Mergers, Acquisitions and Financial Results

African Lakes Corporation said last week it had started a fresh round to raise Sh110 million from its shareholders in Kenya and London through an open offer. The offer closes on May 21, 2003.

Leslie Davey, the firm’s finance director, said the money will be used to finance the working capital of its subsidiaries - Africa Online and MenaNet in Egypt.

She said the funds will help shore up the capital requirements of the Group until the company finalises selling its non-technology assets, which are expected to raise Sh840 million (UK£7 million). The none- core assets were supposed to have been sold by the end of the first quarter of 2003.

"The move is consistent with our stated strategy of reinforcing our Internet business and maintaining our focus of growing these businesses organically," said Davey. "Thus far, the strategy has paid off. Operations have been restructured in order to reduce costs, resulting in a much reduced outflow. Africa Online for instance, is trading profitably and above budget for the first half of 2003."

In the last two quarters, African Lakes attracted public attention after a deal that would have seen International Finance Corporation (IFC) and AIG Infrastructure Fund invest over Sh1 billion through an equity deal hit the rocks.

This was mainly as a result of the boardroom wars between the founders and top managers of Africa Online. The Financial Standard learnt that one of the investors balked at investing in African Lakes because of the bad blood between key managers and founders of Africa Online and the top management in London.

Late last year, African Lakes fired the top management of Africa Online in what people familiar with the matter said was a major disagreement on strategy. African Lakes management said that African Online managers were fired because they were drawing huge salaries. The squabble resulted in the firm’s share falling to Sh5 on the Nairobi Stock Exchange (NSE) from Sh15.

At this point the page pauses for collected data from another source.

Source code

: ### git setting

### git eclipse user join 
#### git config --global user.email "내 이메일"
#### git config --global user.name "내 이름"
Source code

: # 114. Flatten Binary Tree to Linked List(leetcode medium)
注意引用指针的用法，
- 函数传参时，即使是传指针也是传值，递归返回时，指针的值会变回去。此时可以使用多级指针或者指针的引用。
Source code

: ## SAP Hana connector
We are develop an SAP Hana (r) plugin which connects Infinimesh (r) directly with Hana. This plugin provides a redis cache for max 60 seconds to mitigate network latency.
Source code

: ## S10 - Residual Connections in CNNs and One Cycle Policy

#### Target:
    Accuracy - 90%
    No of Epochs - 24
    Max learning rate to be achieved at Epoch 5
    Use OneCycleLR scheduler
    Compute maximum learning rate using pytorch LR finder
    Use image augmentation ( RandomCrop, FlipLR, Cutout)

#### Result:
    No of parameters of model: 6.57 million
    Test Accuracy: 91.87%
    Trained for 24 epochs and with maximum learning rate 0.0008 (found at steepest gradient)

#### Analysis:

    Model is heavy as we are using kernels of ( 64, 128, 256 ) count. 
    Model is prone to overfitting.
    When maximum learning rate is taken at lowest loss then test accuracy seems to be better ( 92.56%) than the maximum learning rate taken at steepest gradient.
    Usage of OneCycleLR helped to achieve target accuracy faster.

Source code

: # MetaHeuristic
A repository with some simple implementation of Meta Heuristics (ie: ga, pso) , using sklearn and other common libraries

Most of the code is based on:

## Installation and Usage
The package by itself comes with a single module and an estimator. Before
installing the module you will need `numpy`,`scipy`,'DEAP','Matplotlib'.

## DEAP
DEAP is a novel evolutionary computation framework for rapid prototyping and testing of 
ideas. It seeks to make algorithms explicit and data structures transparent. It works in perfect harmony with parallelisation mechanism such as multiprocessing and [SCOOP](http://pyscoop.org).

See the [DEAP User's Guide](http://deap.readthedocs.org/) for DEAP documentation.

Earlier this year, African Lakes applied to be de-listed from the stock exchanges in London and Nairobi. It was, however, only suspended from the NSE. Unlike the London Stock Exchange’s de- listing, the suspension from the NSE left local shareholders with few options of exiting their investment other than trading privately on the Internet or selling back the shares to the company.

African Lakes shareholding is split among both Institutional and retail investors. There are 2,000 African Lakes shareholders, of which Kenyan representation stands at 1.3 per cent. The founders of Africa Online also hold a sizeable stake. The open offer will allow existing local shareholders a chance to invest in African Lakes at a rate of three new ordinary shares for one existing one at Sh0.239.

Leslie said the company optimistic that a significant number of shareholders will want to take up the offer. If they fail to take up the offer, their shareholding will be diluted.

"This is not surprising given that the medium term outlook and future prospects of the company are positive," said Davey. As African Lakes has continued to face a precarious cashflow position, focus is turning on Davey as she embarks on fund-raising. Noticeably, the company has slowed down on its bullishness over the viability of non- Internet technology assets and Africa Online-which has positive cashflows-has risen in prominence as the key asset.

"The strategic focus of the Group is now centred on the core Internet service businesses of Africa Online, MenaNet and the UUNet joint venture. Over the next three years, African Lakes is looking up to build on its core strengths as the Internet service company, with the aim of confirming its position as a pre-eminent regional Internet Service Provider. The open offer will help us to achieve this objective," said Leslie.

In the last few months, there have been major speculations over the strategic direction of the company. The Financial Standard quoted an African Lakes official earlier this year saying the firm was interested in selling to a trade buyer.